### Records for this task
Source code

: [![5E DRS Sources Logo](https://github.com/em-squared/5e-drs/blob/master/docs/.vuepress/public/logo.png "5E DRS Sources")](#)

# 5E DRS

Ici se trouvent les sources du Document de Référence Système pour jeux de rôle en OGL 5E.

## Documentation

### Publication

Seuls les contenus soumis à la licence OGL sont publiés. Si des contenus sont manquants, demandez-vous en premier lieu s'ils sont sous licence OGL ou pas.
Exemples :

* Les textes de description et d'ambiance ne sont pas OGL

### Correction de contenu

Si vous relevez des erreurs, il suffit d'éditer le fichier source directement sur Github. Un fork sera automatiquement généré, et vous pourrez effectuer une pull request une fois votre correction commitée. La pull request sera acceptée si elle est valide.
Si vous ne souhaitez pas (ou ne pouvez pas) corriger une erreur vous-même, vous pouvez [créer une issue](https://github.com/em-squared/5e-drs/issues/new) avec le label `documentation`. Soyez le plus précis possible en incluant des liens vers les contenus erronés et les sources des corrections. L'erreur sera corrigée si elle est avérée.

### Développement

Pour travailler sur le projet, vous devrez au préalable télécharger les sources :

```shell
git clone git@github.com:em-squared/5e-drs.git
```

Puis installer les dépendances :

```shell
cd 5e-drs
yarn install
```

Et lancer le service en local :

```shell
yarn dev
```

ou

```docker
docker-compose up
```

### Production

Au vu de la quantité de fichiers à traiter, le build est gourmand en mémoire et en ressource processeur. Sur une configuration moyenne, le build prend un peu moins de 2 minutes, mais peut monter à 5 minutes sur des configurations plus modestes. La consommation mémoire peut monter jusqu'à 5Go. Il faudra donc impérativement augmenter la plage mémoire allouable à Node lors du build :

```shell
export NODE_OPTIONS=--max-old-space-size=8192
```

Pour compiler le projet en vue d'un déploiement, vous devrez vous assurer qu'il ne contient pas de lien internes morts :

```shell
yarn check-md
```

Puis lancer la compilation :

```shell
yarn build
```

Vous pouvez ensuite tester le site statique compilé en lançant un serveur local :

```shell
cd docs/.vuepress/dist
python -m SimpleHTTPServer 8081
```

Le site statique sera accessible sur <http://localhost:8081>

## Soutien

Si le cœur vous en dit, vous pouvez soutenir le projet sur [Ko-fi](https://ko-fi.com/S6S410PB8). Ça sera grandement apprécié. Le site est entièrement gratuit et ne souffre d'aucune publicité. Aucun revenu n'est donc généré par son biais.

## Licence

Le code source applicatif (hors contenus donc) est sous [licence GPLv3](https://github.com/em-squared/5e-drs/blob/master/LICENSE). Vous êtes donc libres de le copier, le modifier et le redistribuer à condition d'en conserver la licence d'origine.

### Exercise directions
A complete answer lists every line of the listing above that holds the word "blob".

### Result
: [![5E DRS Sources Logo](https://github.com/em-squared/5e-drs/blob/master/docs/.vuepress/public/logo.png "5E DRS Sources")](#)
Le code source applicatif (hors contenus donc) est sous [licence GPLv3](https://github.com/em-squared/5e-drs/blob/master/LICENSE). Vous êtes donc libres de le copier, le modifier et le redistribuer à condition d'en conserver la licence d'origine.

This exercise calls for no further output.